GREG BOVINO USBP “COMMANDER AT LARGE” REMOVED FROM ROLE.

GREG BOVINO USBP “COMMANDER AT LARGE” REMOVED FROM ROLE.
Gregory Bovino has been removed from his role as Border Patrol “commander at large” in Minneapolis and will return to his former job in El Centro, California, according to a DHS official and two people with knowledge of the change.

Recent headlines and social-media claims asserting that U.S. Border Patrol Commander Gregory “Greg” Bovino was fired from his post are not accurate. While a report in The Atlantic suggested that Bovino was removed from his position as Border Patrol “commander at large,” it did not say he was fired — and subsequent official responses make clear that what’s occurring is a reassignment back to his former role in El Centro, California, not a termination of his federal law-enforcement career.

What the Atlantic Report Actually Said

The Atlantic reported on Monday that Gregory Bovino was “removed” from the ad-hoc role of Border Patrol “commander at large” — a role in which he had been deployed across various cities to lead federal immigration enforcement. According to that report, he will return to his former post in El Centro, California, where he is expected to retire in the coming months. However, being “removed” from a specific assignment is not the same as being fired from his job with the U.S. Border Patrol or from the Department of Homeland Security. Bovino has decades of service with Customs and Border Protection and remains an active federal law-enforcement official.


Official Statements Clarify the Situation

Following the Atlantic story, the Department of Homeland Security publicly disputed any notion that Bovino had been outright removed from federal service. A DHS spokesperson stressed that Bovino has not been relieved of his duties and continues to be considered a key part of the administration’s law-enforcement efforts. This directly contradicts any claims that he was fired. 

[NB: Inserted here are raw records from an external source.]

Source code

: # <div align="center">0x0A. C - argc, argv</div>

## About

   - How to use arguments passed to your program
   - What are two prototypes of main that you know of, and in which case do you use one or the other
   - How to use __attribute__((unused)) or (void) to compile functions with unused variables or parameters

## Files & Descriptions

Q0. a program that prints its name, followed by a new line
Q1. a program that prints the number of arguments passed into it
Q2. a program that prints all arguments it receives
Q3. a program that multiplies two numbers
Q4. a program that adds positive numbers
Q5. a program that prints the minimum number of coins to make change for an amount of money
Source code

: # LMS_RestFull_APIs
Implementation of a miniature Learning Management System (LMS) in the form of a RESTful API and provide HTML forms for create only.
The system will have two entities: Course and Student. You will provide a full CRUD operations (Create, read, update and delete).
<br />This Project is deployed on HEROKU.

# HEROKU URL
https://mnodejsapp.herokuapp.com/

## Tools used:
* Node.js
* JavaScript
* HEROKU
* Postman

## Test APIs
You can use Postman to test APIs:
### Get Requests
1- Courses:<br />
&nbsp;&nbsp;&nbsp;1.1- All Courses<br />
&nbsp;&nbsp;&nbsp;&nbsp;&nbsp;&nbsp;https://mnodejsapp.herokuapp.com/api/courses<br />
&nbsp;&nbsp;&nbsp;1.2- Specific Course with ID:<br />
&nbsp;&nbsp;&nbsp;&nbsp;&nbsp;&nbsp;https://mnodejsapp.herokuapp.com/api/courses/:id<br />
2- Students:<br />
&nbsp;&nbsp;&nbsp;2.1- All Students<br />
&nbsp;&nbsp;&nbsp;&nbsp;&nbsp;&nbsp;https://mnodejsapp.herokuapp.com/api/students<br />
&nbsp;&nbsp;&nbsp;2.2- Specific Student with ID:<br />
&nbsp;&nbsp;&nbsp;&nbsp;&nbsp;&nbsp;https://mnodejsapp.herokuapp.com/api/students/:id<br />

Public affairs officials made clear that reassignment to a prior role — especially one he previously held in El Centro — is a managerial decision, not a dismissal.

 

What This Means

  • He is being reassigned, not terminated. This movement reflects a change in duties, not removal from service.
  • Official government sources have refuted the “firing” narrative. DHS emphasized that Bovino continues to serve and has not been relieved of duties.  

Conclusion

To be clear: any reporting that Greg Bovino was fired — whether circulating from news outlets, social posts, or commentary from individual journalists like Nick Sortor — is not supported by authoritative sources. The current, credible reporting indicates that Bovino is being transferred back to his prior assignment in El Centro, where he served before being appointed as “commander at large.” Such a reassignment is a shift in role, not a firing.